The shipwreck of Kyrenia was discovered in November 1965 by the Kyrenian Greek Cypriot diving instructor and Municipal Councillor Andreas Cariolou while collecting sponges at a sea depth of 33 metres, approximately 1 nmi Northeast of the harbour of Kyrenia on the North coast of the Republic of Cyprus, during a stormy day. With the storm at the surface, the anchor of his vessel started to drag on the muddy seabed. Cariolou noticed the cloud of the drag and followed the anchor's slow travel when he suddenly noticed the shipwreck. Happily bewildered he had to quickly recover and follow the drag of his anchor as his vessel was dangerously approaching the rocky coast. Understanding the importance of his find and the risk of illegal excavations, he remained discreet about it informing only the director of the Department of Antiquities Dr Vassos Karageorghis and the President of the Republic of Cyprus. In late 1967, the Department of Antiquities of the Republic of Cyprus, invited a number of Underwater Archaeologists to study the possibilities of excavating at such a particularly difficult and costly sea depth. Amongst them was nautical archaeologist Michael Katzev of the University of Pennsylvania Museum of Archaeology and Anthropology who had been surveying for shipwrecks off the coast of Cyprus. In that year, Andreas Cariolou took the team headed by Michael Katzev to the site.

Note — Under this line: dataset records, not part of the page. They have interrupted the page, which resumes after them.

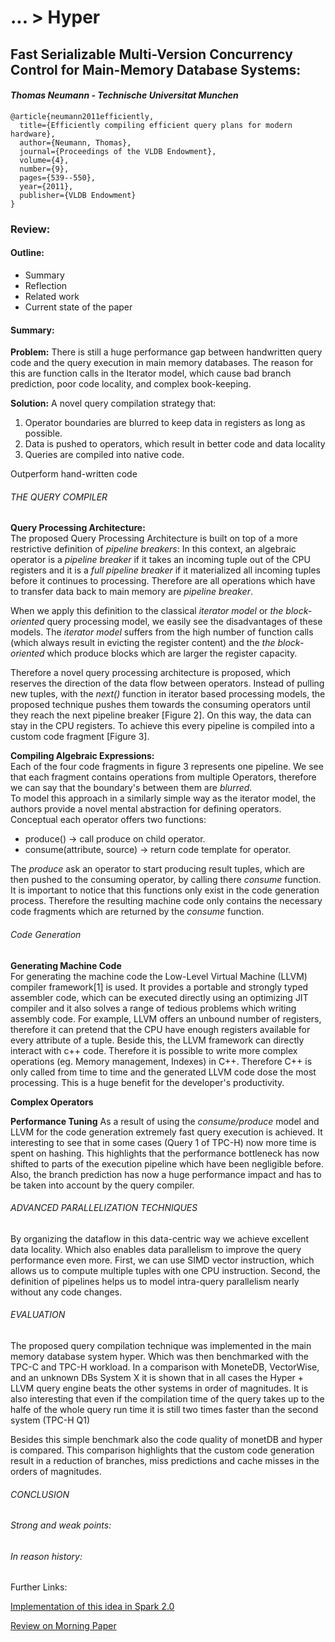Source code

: 
# ... > Hyper

## Fast Serializable Multi-Version Concurrency Control for Main-Memory Database Systems: 

#### _Thomas Neumann - Technische Universitat Munchen_

```  
@article{neumann2011efficiently,
  title={Efficiently compiling efficient query plans for modern hardware},
  author={Neumann, Thomas},
  journal={Proceedings of the VLDB Endowment},
  volume={4},
  number={9},
  pages={539--550},
  year={2011},
  publisher={VLDB Endowment}
}
```  

### Review:

#### Outline:
- Summary
- Reflection
- Related work
- Current state of the paper


#### Summary:


__Problem:__ 
There is still a huge performance gap between handwritten query code and the query execution in main memory databases. The reason for this are function calls in the Iterator model, which cause bad branch prediction, poor code locality, and complex book-keeping. 

__Solution:__
A novel query compilation strategy that:

1. Operator boundaries are blurred to keep data in registers as long as possible.
2. Data is pushed to operators, which result in better code and data locality
3. Queries are compiled into native code.

Outperform hand-written code

###### THE QUERY COMPILER
**Query Processing Architecture:**   
The proposed Query Processing Architecture is built on top of a more restrictive definition of *pipeline breakers*:
In this context, an algebraic operator is a *pipeline breaker* if it takes an incoming tuple out of the CPU registers and it is a *full pipeline breaker* if it materialized all incoming tuples before it continues to processing.
Therefore are all operations which have to transfer data back to main memory are *pipeline breaker*.

When we apply this definition to the classical *iterator model* or *the block-oriented* query processing model, we easily see the disadvantages of these models. The *iterator model* suffers from the high number of function calls (which always result in evicting the register content) and the *the block-oriented* which produce blocks which are larger the register capacity.

Therefore a novel query processing architecture is proposed, which reserves the direction of the data flow between operators.
Instead of pulling new tuples, with the *next()* function in iterator based processing models,
the proposed technique pushes them towards the consuming operators until they reach the next pipeline breaker [Figure 2]. On this way, the data can stay in the CPU registers. To achieve this every pipeline is compiled into a custom code fragment [Figure 3]. 

**Compiling Algebraic Expressions:**   
Each of the four code fragments in figure 3 represents one pipeline. We see that each fragment contains operations from multiple Operators, therefore we can say that the boundary's between them are *blurred*.  
To model this approach in a similarly simple way as the iterator model, the authors provide a novel mental abstraction for defining operators.  
Conceptual each operator offers two functions:
- produce() -> call produce on child operator.
- consume(attribute, source) -> return code template for operator.

The *produce* ask an operator to start producing result tuples, which are then pushed to the consuming operator, by calling there *consume* function.
It is important to notice that this functions only exist in the code generation process. Therefore the resulting machine code only contains the necessary code fragments which are returned by the *consume* function.

###### Code Generation   
**Generating Machine Code**   
For generating the machine code the Low-Level Virtual Machine (LLVM) compiler framework[1] is used. It provides a portable and strongly typed assembler code, which can be executed directly using an optimizing JIT compiler and it also solves a range of tedious problems which writing assembly code. For example, LLVM offers an unbound number of registers, therefore it can pretend that the CPU have enough registers available for every attribute of a tuple.
Beside this, the LLVM framework can directly interact with c++ code. Therefore it is possible to write more complex operations (eg. Memory management, Indexes) in C++. Therefore C++ is only called from time to time and the generated LLVM code dose the most processing. This is a huge benefit for the developer's productivity.

**Complex Operators**

**Performance Tuning**
As a result of using the *consume/produce* model and LLVM for the code generation extremely fast query execution is achieved. It interesting to see that in some cases (Query 1 of TPC-H) now more time is spent on hashing. This highlights that the performance bottleneck has now shifted to parts of the execution pipeline which have been negligible before. Also, the branch prediction has now a huge performance impact and has to be taken into account by the query compiler. 

###### ADVANCED PARALLELIZATION TECHNIQUES
By organizing the dataflow in this data-centric way we achieve excellent data locality.
Which also enables data parallelism to improve the query performance even more.
First, we can use SIMD vector instruction, which allows us to compute multiple tuples with one CPU instruction. 
Second, the definition of pipelines helps us to model intra-query parallelism nearly without any code changes.

###### EVALUATION
The proposed query compilation technique was implemented in the main memory database system hyper.
Which was then benchmarked with the TPC-C and TPC-H workload.
In a comparison with MoneteDB, VectorWise, and an unknown DBs System X it is shown that in all cases the Hyper + LLVM query engine beats the other systems in order of magnitudes. It is also interesting that even if the compilation time of the query takes up to the halfe of the whole query run time it is still two times faster than the second system (TPC-H Q1)

Besides this simple benchmark also the code quality of monetDB and hyper is compared. This comparison highlights that the custom code generation result in a reduction of branches, miss predictions and cache misses in the orders of magnitudes.  

###### CONCLUSION


###### Strong and weak points:

###### In reason history: 

Further Links:

[Implementation of this idea in Spark 2.0](https://databricks.com/blog/2016/05/23/apache-spark-as-a-compiler-joining-a-billion-rows-per-second-on-a-laptop.html)

[Review on Morning Paper](https://blog.acolyer.org/2016/05/23/efficiently-compiling-efficient-query-plans-for-modern-hardware/)
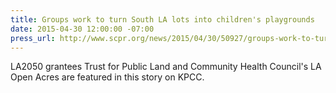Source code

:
 ```yaml
---
title: Groups work to turn South LA lots into children's playgrounds
date: 2015-04-30 12:00:00 -07:00
press_url: http://www.scpr.org/news/2015/04/30/50927/groups-work-to-turn-south-la-lots-into-children-s/
---
```


LA2050 grantees Trust for Public Land and Community Health Council's LA Open Acres are featured in this story on KPCC.
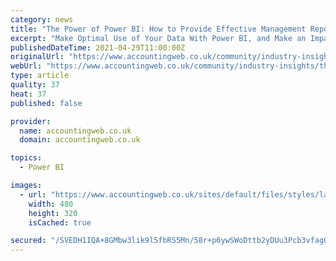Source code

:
 ```yaml
---
category: news
title: "The Power of Power BI: How to Provide Effective Management Reporting"
excerpt: "Make Optimal Use of Your Data With Power BI, and Make an ImpactHigh-level reports are crucial to get a clear overview"
publishedDateTime: 2021-04-29T11:00:00Z
originalUrl: "https://www.accountingweb.co.uk/community/industry-insights/the-power-of-power-bi-how-to-provide-effective-management-reporting"
webUrl: "https://www.accountingweb.co.uk/community/industry-insights/the-power-of-power-bi-how-to-provide-effective-management-reporting"
type: article
quality: 37
heat: 37
published: false

provider:
  name: accountingweb.co.uk
  domain: accountingweb.co.uk

topics:
  - Power BI

images:
  - url: "https://www.accountingweb.co.uk/sites/default/files/styles/large/public/excel_report_0.jpg?itok=aQSALWaY"
    width: 480
    height: 320
    isCached: true

secured: "/SVEDH1IQA+8GMbw3lik9l5fbRS5Mn/58r+p6ywSWoDttb2yDUu3Pcb3vfagO0Fl/RBjrZ5UKL0Bisx1ZCLruxDSgFl/pxMkbHoqga6VMZgKEp7xjTZx/8b11PfN+xQ+NoklcexM8SRcL4k8jEiTp5M1ejNg0/A7Yt241WCWuw1G2DTz850f5nEOREZfC1P1ONSEiWb8A0UjWSl/ipbq1hwp9hENQQ1Qk+ZmsoGBnumHrPiu2Dj0xxgK5JnJsWXlOnanHvNlDlNzkyuotznySBF6KBmg1OT1icw0Qwwh3r+6wDDrXjOJj4p5zTOWg6TdXOJG8SqCHxwLxQtoak/da1JZqeEHQYbIWgn62zdX/uU=;wG26GW+VGDSGd+XtTlj6vg=="
---
```


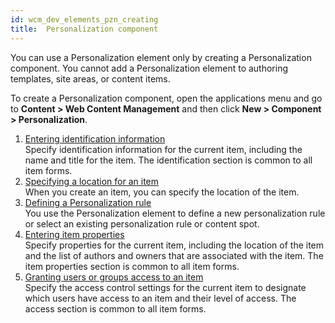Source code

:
 ```yaml
---
id: wcm_dev_elements_pzn_creating
title:  Personalization component
---
```


You can use a Personalization element only by creating a Personalization component. You cannot add a Personalization element to authoring templates, site areas, or content items.

To create a Personalization component, open the applications menu and go to **Content > Web Content Management** and then click **New > Component > Personalization**.

1.  [Entering identification information](../../../content_management_artifacts/common/items_id.md)  
Specify identification information for the current item, including the name and title for the item. The identification section is common to all item forms.
2.  [Specifying a location for an item](../../../content_management_artifacts/common/items_location.md)  
When you create an item, you can specify the location of the item.
3.  [Defining a Personalization rule](wcm_dev_elements_pzn_props.md)  
You use the Personalization element to define a new personalization rule or select an existing personalization rule or content spot.
4.  [Entering item properties](../../../content_management_artifacts/common/items_props.md)  
Specify properties for the current item, including the location of the item and the list of authors and owners that are associated with the item. The item properties section is common to all item forms.
5.  [Granting users or groups access to an item](../../../content_management_artifacts/common/grant_access.md)  
Specify the access control settings for the current item to designate which users have access to an item and their level of access. The access section is common to all item forms.
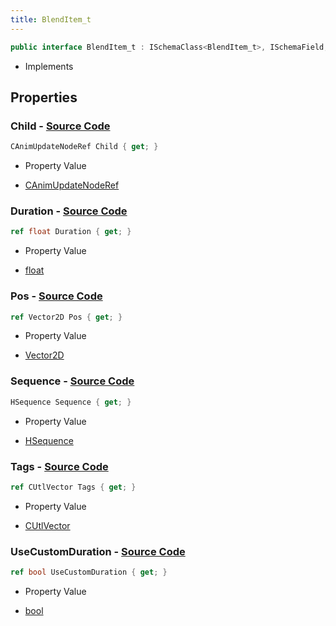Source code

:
 ```yaml
---
title: BlendItem_t
---
```


```csharp
public interface BlendItem_t : ISchemaClass<BlendItem_t>, ISchemaField, ISchemaClass, INativeHandle
```

- Implements

## Properties

### **Child** - [Source Code](https://github.com/swiftly-solution/swiftlys2/blob/main/managed/src/SwiftlyS2.Generated/Schemas/Interfaces/BlendItem_t.cs#L19)

```csharp
CAnimUpdateNodeRef Child { get; }
```

- Property Value

- [CAnimUpdateNodeRef](/docs/api/shared/schemadefinitions/canimupdatenoderef)

### **Duration** - [Source Code](https://github.com/swiftly-solution/swiftlys2/blob/main/managed/src/SwiftlyS2.Generated/Schemas/Interfaces/BlendItem_t.cs#L25)

```csharp
ref float Duration { get; }
```

- Property Value

- [float](https://learn.microsoft.com/dotnet/api/system.single)

### **Pos** - [Source Code](https://github.com/swiftly-solution/swiftlys2/blob/main/managed/src/SwiftlyS2.Generated/Schemas/Interfaces/BlendItem_t.cs#L23)

```csharp
ref Vector2D Pos { get; }
```

- Property Value

- [Vector2D](/docs/api/shared/natives/vector2d)

### **Sequence** - [Source Code](https://github.com/swiftly-solution/swiftlys2/blob/main/managed/src/SwiftlyS2.Generated/Schemas/Interfaces/BlendItem_t.cs#L21)

```csharp
HSequence Sequence { get; }
```

- Property Value

- [HSequence](/docs/api/shared/schemadefinitions/hsequence)

### **Tags** - [Source Code](https://github.com/swiftly-solution/swiftlys2/blob/main/managed/src/SwiftlyS2.Generated/Schemas/Interfaces/BlendItem_t.cs#L17)

```csharp
ref CUtlVector Tags { get; }
```

- Property Value

- [CUtlVector](/docs/api/)

### **UseCustomDuration** - [Source Code](https://github.com/swiftly-solution/swiftlys2/blob/main/managed/src/SwiftlyS2.Generated/Schemas/Interfaces/BlendItem_t.cs#L27)

```csharp
ref bool UseCustomDuration { get; }
```

- Property Value

- [bool](https://learn.microsoft.com/dotnet/api/system.boolean)

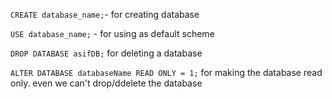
 ```CREATE database_name;```- for creating database

```USE database_name;``` - for using as default scheme

```DROP DATABASE asifDB;``` for deleting a database

```ALTER DATABASE databaseName READ ONLY = 1;``` for making the database read only. even we can't drop/ddelete the database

Michael Katzev directed the archaeological expeditions from 1967 to 1969. In 1967, a general inspection was undertaken which included a team of scientists from Oxford University (Dr Edward Hall, Dr Jeremy Green), using a "proton" magnetometer metal detector and probes. Green spent a month on the site to find metal parts and the approximate position of the entire ship and its cargo over an area measuring approximately 20 by 5 m. During the summers of 1968 and 1969, the shipwreck was excavated and a team of more than 50 underwater archaeologists, students and technicians employing stereophotography and other developed techniques to record the position of each object before they were brought to the surface. Then the ship's wooden hull which was well preserved on the seabed was recorded, photographed, labelled, dismantled and carefully lifted to the surface.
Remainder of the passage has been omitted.